HARLOW: Fitch Ratings yesterday came out and put the whole U.S. economy on ratings watch negative. And then that was two days ago. And then yesterday came out and did the same for mortgage-backed, government-backed mortgage giants Fannie Mae and Freddie Mac.

We saw what happened in 2011 with S&P downgrading the credit of the United States. Do you believe, with these warnings from Fitch that the United States is once again on a path to a credit rating downgrade, even if there is a last minute deal?

ADEYEMO: My hope is the answer to that question is no, but it's important to remember what happened in 2011. Even though we raised the debt limit at the last minute, the stock market went down by 17 percent. And as you know well, 401(k)s owned by all Americans took a hit because of that.

We're already seeing the cost of this debt limit impasse. A few weeks ago, we auctioned off debt for the U.S. government and we paid $80 million more than we would have but for the debt limit impasse. So, the cost of the American people, the decision to create this manufactured crisis is real and we need to end it as soon as possible.

HARLOW: And if you lose AAA credit rating, that cost goes even higher.

Let me ask you, Wally, about prioritization, right. I know Treasury has said it's not feasible to prioritize payments in the case of a default.


But what we learned from reporting after 2011 is that, in fact, Treasury and the Fed did have contingency plans.
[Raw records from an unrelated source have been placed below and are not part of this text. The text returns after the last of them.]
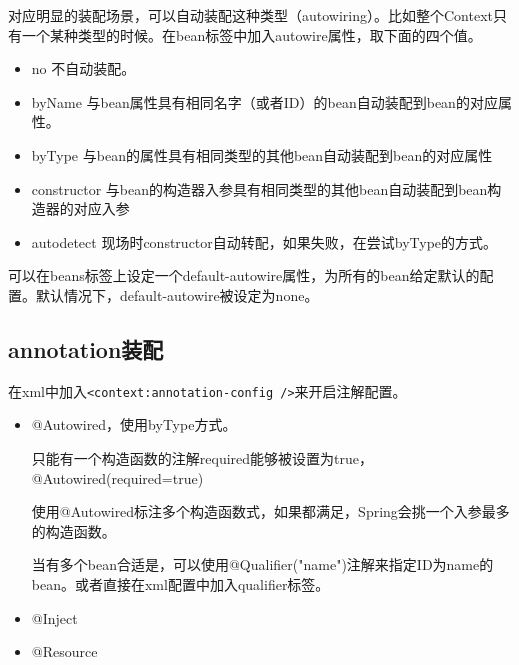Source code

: 对应明显的装配场景，可以自动装配这种类型（autowiring）。比如整个Context只有一个某种类型的时候。在bean标签中加入autowire属性，取下面的四个值。

\begin{itemize}
\item no 不自动装配。
\item byName 与bean属性具有相同名字（或者ID）的bean自动装配到bean的对应属性。
\item byType 与bean的属性具有相同类型的其他bean自动装配到bean的对应属性
\item constructor 与bean的构造器入参具有相同类型的其他bean自动装配到bean构造器的对应入参
\item autodetect 现场时constructor自动转配，如果失败，在尝试byType的方式。
\end{itemize}

可以在beans标签上设定一个default-autowire属性，为所有的bean给定默认的配置。默认情况下，default-autowire被设定为none。


\subsection{annotation装配}

在xml中加入\lstinline$<context:annotation-config />$来开启注解配置。

\begin{itemize}
\item @Autowired，使用byType方式。

只能有一个构造函数的注解required能够被设置为true，@Autowired(required=true)

使用@Autowired标注多个构造函数式，如果都满足，Spring会挑一个入参最多的构造函数。

当有多个bean合适是，可以使用@Qualifier("name")注解来指定ID为name的bean。或者直接在xml配置中加入qualifier标签。


\item @Inject
\item @Resource
\end{itemize}



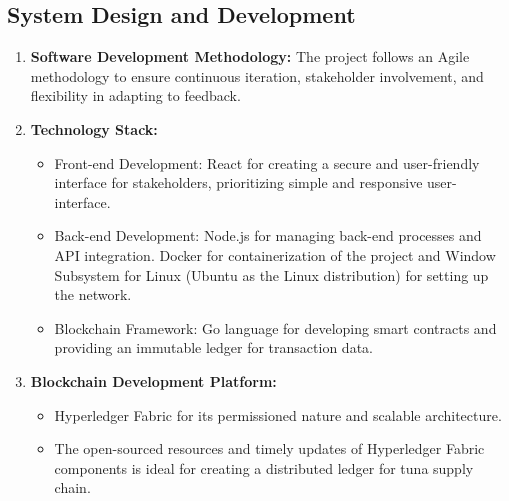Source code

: \subsection{System Design and Development}

\begin{enumerate}
	\item \textbf{Software Development Methodology:} The project follows an Agile methodology to ensure continuous iteration, stakeholder involvement, and flexibility in adapting to feedback.
	\item \textbf{Technology Stack:} 
		\begin{itemize}
			\item Front-end Development: React for creating a secure and user-friendly interface for stakeholders, prioritizing simple and responsive user-interface.
			\item Back-end Development: Node.js for managing back-end processes and API integration. Docker for containerization of the project and Window Subsystem for Linux (Ubuntu as the Linux distribution) for setting up the network.
			\item Blockchain Framework: Go language for developing smart contracts and providing an immutable ledger for transaction data.
		\end{itemize}
	\item \textbf{Blockchain Development Platform:} 
		\begin{itemize}
			\item Hyperledger Fabric for its permissioned nature and scalable architecture.
			\item The open-sourced resources and timely updates of Hyperledger Fabric components is ideal for creating a distributed ledger for tuna supply chain.
		\end{itemize}
\end{enumerate}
You guys, you weren't there then, but put together a plan to say here's who we're going to pay. You advised agencies about what was going to happen in the case of default.
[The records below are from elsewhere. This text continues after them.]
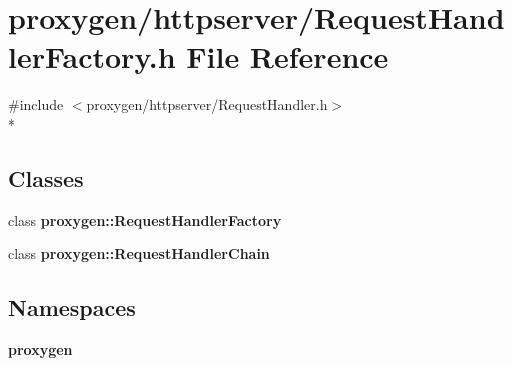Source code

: \section{proxygen/httpserver/\+Request\+Handler\+Factory.h File Reference}
\label{RequestHandlerFactory_8h}
{\ttfamily \#include $<$proxygen/httpserver/\+Request\+Handler.\+h$>$}\\*
\subsection*{Classes}
\begin{DoxyCompactItemize}
\item 
class {\bf proxygen\+::\+Request\+Handler\+Factory}
\item 
class {\bf proxygen\+::\+Request\+Handler\+Chain}
\end{DoxyCompactItemize}
\subsection*{Namespaces}
\begin{DoxyCompactItemize}
\item 
 {\bf proxygen}
\end{DoxyCompactItemize}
I'm just wondering if you are giving guidance to agencies now if we're to default, who gets paid first?

ADEYEMO: So, was in government in 2011. I've served at the Treasury Department for about ten years now.

HARLOW: Were you in the room for those negotiations? That's what I was referring to, yes.
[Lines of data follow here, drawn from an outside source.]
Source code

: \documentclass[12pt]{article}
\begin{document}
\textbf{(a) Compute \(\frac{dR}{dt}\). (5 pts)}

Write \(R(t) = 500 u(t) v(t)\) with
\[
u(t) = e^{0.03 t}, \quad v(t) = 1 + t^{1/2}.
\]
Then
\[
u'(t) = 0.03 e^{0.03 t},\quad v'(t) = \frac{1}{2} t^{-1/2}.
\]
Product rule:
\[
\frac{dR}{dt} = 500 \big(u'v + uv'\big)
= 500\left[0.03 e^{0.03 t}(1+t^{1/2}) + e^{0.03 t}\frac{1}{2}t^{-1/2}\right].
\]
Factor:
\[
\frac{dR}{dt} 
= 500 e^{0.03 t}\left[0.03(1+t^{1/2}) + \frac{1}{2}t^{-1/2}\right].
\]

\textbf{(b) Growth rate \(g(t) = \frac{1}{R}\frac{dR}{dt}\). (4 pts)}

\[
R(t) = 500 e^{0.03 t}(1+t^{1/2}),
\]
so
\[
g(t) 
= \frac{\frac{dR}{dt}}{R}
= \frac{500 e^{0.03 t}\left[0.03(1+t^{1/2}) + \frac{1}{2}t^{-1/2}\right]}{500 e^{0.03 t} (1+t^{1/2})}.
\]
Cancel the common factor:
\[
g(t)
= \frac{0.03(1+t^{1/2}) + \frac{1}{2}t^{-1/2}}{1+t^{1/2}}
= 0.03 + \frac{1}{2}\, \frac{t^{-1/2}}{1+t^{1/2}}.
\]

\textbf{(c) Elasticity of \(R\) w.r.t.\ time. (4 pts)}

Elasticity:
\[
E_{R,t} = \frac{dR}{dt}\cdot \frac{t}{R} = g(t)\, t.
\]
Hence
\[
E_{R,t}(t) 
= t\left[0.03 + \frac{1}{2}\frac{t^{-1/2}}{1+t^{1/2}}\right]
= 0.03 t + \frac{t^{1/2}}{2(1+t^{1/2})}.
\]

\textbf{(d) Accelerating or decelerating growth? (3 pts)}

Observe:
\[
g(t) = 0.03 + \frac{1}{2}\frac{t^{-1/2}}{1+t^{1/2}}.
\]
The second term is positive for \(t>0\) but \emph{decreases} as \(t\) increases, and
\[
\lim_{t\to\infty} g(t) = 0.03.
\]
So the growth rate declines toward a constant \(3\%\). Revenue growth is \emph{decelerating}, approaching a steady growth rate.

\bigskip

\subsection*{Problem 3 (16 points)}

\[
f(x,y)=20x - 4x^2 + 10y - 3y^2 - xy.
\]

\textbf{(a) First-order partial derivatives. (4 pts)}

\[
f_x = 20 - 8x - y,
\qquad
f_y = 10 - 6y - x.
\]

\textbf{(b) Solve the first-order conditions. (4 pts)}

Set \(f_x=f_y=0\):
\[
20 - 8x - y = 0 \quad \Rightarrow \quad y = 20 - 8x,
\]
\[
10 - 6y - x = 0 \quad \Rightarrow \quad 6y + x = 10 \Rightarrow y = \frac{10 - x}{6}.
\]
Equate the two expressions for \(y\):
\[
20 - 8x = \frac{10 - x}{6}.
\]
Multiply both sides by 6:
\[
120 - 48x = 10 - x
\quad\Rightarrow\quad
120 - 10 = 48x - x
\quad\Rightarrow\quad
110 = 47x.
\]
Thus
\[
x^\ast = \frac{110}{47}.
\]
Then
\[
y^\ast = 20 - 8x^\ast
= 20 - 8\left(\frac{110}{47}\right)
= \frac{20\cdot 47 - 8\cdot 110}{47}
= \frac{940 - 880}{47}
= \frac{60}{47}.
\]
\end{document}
ADEYEMO: I was not in the room for those negotiations. But what I can tell you is that as the deputy secretary, I'm the chief operating officer of the department and I'm in charge of making sure that we're able to make payments, take in money.

And one thing that I think you know well is that, for example, the IRS, who brings in 95 percent of our payments, their computer systems are operating on Cobalt, a language that is no longer taught. They were built before we had the personal computer, before we had the ATM machine. And because we've underinvested in places like the IRS and our payment system, we're not in a position where we can make sure that we can make some of our payments, not all of our payments. The systems are built to make all of our payments. And the idea of us prioritization is truly default by another name.

HARLOW: So, are you saying there would be no prioritization? I guess I'm wondering if there is even a deal at the last minute. Let's hope there is one. Wouldn't Treasury have to be prepared to triage for at least several days? ADEYEMO: So, Poppy, what I'm saying is that we don't have the capability to naturally triage and decide this payment is made. And that payment is not because the way that our systems are set up. And, ultimately, the only thing that we can do is what Congress has done 78 other times and prevent default.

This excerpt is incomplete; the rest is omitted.